| EXERCISE DIRECTIONS |
Wherever the word "management" appears in a line of the records, copy that line.

| RECORDED INFORMATION |
---

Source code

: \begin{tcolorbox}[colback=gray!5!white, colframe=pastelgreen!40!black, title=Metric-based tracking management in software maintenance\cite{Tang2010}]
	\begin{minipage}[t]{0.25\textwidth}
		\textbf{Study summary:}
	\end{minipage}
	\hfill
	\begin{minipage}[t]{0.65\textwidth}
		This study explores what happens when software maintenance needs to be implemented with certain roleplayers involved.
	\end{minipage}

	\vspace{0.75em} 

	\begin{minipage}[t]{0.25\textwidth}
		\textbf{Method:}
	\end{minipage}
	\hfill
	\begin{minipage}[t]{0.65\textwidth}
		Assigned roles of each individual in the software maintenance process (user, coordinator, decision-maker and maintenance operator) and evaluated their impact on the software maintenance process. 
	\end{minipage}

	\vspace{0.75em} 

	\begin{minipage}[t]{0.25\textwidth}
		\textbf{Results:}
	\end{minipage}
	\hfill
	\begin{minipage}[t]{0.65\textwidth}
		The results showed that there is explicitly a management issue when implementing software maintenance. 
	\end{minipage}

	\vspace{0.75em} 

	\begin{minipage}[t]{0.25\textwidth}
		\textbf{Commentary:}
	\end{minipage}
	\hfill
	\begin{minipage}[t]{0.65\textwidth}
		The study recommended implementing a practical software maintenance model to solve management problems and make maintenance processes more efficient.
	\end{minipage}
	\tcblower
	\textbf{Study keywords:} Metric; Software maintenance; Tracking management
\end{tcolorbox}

---

| WORKED SOLUTION |
: \begin{tcolorbox}[colback=gray!5!white, colframe=pastelgreen!40!black, title=Metric-based tracking management in software maintenance\cite{Tang2010}]
		The results showed that there is explicitly a management issue when implementing software maintenance. 
		The study recommended implementing a practical software maintenance model to solve management problems and make maintenance processes more efficient.
	\textbf{Study keywords:} Metric; Software maintenance; Tracking management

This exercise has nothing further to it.